◆ **Try it**: Lines from the records below that contain the word "badge" are to be copied out.

Collection entries:
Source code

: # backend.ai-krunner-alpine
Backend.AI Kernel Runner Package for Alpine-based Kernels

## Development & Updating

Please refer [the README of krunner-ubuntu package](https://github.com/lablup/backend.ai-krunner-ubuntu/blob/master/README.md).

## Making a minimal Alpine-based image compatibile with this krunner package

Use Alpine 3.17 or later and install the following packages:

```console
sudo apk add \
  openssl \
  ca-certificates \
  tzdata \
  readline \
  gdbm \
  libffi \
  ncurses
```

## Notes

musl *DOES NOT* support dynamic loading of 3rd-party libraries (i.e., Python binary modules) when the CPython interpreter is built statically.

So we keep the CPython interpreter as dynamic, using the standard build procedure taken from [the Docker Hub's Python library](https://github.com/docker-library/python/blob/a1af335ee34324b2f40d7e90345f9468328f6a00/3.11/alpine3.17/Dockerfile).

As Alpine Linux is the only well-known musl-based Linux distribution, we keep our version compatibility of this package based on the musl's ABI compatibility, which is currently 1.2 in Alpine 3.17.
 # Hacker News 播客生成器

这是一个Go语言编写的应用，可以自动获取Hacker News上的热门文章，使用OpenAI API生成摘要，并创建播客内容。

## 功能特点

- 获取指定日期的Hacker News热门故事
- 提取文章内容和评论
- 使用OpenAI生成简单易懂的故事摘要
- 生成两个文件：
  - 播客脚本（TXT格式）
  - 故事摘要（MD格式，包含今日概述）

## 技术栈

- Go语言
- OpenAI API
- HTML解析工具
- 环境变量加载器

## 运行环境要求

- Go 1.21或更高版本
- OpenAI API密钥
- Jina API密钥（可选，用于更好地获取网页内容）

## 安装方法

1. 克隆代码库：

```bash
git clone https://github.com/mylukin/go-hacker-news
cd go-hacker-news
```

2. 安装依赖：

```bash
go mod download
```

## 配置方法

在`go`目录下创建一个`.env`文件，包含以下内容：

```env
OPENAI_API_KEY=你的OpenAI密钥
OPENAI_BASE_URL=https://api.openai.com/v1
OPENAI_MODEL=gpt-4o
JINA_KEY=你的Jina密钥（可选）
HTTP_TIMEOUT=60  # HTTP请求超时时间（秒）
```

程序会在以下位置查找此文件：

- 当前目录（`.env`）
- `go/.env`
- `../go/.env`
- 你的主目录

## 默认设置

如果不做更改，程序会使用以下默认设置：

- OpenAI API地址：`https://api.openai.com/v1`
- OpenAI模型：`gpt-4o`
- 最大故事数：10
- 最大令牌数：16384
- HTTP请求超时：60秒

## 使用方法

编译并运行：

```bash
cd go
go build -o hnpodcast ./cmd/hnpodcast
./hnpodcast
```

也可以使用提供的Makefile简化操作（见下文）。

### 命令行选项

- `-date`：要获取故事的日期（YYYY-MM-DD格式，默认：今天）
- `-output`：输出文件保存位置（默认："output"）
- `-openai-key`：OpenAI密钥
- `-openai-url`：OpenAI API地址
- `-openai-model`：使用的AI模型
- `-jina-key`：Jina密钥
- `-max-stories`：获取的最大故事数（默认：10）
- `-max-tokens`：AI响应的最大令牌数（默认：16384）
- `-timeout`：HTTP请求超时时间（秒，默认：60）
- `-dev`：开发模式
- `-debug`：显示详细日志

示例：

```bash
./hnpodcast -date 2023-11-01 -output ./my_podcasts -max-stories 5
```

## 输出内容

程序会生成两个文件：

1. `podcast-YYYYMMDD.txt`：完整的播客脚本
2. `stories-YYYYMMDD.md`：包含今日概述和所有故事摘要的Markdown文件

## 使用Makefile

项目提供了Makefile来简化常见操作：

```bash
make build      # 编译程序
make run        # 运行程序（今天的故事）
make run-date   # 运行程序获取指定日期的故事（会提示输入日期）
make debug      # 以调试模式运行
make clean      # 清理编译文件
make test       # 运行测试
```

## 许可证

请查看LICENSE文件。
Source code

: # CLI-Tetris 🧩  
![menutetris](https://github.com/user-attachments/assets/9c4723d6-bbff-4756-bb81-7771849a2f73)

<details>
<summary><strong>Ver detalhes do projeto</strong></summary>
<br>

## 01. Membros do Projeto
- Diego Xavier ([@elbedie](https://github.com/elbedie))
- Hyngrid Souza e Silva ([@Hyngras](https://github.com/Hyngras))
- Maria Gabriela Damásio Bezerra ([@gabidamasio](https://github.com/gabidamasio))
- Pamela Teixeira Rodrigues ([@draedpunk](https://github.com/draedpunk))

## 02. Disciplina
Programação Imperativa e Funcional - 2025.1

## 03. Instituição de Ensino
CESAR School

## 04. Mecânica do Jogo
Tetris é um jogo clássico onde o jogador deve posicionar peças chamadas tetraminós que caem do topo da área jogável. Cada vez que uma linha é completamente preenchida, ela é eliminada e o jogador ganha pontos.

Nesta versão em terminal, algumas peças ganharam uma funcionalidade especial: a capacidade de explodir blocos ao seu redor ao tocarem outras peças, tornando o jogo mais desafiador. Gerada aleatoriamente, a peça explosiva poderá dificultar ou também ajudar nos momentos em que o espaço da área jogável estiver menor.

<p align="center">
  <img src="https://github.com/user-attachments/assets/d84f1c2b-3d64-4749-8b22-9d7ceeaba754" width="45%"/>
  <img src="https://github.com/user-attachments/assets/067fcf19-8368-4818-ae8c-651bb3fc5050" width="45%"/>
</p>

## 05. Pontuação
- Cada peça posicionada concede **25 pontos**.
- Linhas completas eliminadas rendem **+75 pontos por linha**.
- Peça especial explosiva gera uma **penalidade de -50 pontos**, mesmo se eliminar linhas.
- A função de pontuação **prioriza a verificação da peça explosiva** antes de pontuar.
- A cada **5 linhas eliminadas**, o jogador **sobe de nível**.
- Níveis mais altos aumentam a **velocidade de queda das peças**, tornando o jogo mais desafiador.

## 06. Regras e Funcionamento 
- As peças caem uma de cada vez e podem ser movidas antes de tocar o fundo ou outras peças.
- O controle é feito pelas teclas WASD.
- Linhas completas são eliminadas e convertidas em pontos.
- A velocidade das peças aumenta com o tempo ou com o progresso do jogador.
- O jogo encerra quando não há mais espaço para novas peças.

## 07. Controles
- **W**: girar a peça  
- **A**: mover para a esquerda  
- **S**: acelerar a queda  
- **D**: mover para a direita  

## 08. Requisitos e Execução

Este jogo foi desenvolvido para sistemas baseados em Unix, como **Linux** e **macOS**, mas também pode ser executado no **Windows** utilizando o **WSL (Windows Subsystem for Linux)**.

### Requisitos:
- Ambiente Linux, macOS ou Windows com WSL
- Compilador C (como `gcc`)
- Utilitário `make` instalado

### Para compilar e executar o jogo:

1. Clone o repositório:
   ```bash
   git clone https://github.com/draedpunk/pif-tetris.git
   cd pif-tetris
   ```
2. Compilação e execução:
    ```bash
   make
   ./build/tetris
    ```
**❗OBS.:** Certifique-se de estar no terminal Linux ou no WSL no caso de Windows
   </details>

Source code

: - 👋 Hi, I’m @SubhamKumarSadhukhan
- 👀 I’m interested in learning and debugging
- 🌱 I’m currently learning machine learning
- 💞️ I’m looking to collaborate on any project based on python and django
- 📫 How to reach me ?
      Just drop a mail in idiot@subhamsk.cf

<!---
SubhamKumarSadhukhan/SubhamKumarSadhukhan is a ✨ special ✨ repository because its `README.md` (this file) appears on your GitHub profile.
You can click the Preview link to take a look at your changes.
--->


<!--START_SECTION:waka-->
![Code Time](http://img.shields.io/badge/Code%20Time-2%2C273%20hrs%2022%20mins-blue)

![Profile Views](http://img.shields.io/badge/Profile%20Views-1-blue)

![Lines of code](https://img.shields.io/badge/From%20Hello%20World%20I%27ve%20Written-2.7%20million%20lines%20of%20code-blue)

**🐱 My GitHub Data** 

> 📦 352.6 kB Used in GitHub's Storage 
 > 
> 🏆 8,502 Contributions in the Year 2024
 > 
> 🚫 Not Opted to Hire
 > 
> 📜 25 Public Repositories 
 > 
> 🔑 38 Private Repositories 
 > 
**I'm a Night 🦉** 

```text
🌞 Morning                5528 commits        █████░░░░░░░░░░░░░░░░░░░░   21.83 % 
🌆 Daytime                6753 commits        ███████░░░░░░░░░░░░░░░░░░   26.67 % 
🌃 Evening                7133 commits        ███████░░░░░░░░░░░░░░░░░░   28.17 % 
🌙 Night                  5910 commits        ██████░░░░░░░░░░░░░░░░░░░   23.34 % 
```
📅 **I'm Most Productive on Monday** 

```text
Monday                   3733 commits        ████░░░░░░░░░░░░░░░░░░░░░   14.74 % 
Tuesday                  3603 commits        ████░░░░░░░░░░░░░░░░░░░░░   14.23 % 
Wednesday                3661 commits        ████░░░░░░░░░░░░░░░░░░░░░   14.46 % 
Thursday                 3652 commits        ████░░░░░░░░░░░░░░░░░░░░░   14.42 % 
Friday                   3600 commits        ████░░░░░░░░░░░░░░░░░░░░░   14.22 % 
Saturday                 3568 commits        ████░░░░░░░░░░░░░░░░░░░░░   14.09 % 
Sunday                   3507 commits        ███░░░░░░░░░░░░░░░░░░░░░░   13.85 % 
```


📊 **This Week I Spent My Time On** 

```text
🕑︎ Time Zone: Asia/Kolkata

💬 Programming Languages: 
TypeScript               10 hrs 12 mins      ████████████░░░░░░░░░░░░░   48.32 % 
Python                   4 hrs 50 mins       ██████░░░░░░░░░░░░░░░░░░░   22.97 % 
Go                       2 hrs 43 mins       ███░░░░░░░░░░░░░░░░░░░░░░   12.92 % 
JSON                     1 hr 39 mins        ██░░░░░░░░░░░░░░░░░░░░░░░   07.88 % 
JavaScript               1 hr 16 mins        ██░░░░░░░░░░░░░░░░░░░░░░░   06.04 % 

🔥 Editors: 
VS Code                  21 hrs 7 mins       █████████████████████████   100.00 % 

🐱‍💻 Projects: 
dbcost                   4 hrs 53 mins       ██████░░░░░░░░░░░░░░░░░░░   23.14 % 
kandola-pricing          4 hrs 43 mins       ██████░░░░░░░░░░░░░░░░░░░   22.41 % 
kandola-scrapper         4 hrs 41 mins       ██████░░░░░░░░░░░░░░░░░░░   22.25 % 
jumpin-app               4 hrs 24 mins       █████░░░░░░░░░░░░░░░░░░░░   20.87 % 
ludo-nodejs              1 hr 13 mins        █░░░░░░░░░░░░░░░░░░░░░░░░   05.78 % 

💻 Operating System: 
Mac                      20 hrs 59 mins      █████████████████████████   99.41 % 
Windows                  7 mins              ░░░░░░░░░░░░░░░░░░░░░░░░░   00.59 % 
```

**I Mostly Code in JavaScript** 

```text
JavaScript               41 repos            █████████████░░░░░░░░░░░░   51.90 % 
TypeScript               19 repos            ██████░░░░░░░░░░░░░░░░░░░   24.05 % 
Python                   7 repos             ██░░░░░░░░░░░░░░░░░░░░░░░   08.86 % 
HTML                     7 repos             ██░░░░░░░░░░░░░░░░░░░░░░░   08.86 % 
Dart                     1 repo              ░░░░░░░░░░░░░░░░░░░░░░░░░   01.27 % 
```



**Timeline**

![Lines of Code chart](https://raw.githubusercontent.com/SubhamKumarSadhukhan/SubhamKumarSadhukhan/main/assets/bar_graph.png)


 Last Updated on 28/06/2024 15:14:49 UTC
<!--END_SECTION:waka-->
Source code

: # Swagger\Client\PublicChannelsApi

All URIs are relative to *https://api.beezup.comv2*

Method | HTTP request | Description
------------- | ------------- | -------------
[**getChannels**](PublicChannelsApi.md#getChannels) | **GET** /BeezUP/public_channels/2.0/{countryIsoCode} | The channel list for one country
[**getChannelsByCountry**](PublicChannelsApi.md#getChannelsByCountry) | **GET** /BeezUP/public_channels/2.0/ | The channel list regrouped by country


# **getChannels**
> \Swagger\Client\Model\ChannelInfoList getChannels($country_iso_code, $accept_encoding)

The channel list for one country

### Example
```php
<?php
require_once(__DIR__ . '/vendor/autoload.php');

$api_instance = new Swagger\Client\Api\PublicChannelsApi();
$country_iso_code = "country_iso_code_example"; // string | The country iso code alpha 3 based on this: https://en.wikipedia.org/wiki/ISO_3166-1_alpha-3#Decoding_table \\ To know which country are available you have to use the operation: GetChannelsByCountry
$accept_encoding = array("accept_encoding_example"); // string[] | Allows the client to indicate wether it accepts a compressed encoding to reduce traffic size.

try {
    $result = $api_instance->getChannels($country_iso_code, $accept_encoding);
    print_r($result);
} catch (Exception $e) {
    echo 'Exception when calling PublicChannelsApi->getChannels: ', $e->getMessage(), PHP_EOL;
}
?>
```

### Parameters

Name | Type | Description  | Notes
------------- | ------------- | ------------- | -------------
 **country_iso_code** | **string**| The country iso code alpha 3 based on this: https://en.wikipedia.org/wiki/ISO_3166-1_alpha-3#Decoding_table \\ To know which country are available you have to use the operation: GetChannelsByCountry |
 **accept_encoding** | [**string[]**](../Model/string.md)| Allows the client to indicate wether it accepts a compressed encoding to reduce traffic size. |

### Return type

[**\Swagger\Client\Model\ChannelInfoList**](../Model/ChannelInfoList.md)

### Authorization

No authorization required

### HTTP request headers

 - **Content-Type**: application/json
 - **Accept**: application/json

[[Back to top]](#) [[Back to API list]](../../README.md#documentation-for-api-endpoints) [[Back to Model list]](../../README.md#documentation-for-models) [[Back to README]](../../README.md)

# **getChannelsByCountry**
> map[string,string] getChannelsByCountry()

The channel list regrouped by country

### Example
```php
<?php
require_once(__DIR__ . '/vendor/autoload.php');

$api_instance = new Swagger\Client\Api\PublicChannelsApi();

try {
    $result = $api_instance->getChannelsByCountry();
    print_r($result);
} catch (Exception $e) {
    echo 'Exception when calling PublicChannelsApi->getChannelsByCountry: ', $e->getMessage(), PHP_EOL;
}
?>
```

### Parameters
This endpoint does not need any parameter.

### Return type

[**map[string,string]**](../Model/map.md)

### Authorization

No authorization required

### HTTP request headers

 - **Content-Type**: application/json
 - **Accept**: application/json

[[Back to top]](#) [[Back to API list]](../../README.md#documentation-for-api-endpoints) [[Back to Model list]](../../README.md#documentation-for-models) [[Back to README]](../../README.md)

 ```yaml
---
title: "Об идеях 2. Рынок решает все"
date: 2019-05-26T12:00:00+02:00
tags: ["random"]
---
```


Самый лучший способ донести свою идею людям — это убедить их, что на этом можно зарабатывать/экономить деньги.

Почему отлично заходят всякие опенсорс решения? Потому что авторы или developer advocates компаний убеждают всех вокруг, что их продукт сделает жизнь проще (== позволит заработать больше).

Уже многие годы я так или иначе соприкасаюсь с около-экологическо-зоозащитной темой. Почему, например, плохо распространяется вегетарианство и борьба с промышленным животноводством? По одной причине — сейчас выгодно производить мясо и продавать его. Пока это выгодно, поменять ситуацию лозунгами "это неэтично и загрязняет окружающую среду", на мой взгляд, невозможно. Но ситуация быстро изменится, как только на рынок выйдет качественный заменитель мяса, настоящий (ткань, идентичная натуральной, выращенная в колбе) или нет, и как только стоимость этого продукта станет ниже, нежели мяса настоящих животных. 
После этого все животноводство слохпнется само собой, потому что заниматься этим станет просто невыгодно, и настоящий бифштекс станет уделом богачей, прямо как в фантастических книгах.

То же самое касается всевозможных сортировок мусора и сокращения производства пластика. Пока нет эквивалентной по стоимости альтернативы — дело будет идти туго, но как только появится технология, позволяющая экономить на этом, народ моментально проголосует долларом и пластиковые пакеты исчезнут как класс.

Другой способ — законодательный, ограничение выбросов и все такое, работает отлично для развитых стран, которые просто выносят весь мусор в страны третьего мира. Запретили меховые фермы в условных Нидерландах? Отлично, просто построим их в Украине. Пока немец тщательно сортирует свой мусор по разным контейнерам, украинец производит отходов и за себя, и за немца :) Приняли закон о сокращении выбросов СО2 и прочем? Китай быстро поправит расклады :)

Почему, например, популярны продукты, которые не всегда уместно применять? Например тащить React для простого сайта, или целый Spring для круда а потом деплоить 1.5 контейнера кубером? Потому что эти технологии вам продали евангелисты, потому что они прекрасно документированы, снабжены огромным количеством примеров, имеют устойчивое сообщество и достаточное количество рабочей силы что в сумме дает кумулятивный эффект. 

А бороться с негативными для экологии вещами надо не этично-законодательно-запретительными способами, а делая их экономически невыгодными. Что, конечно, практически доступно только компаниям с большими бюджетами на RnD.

◆ **Exercise response**:
![Code Time](http://img.shields.io/badge/Code%20Time-2%2C273%20hrs%2022%20mins-blue)
![Profile Views](http://img.shields.io/badge/Profile%20Views-1-blue)
![Lines of code](https://img.shields.io/badge/From%20Hello%20World%20I%27ve%20Written-2.7%20million%20lines%20of%20code-blue)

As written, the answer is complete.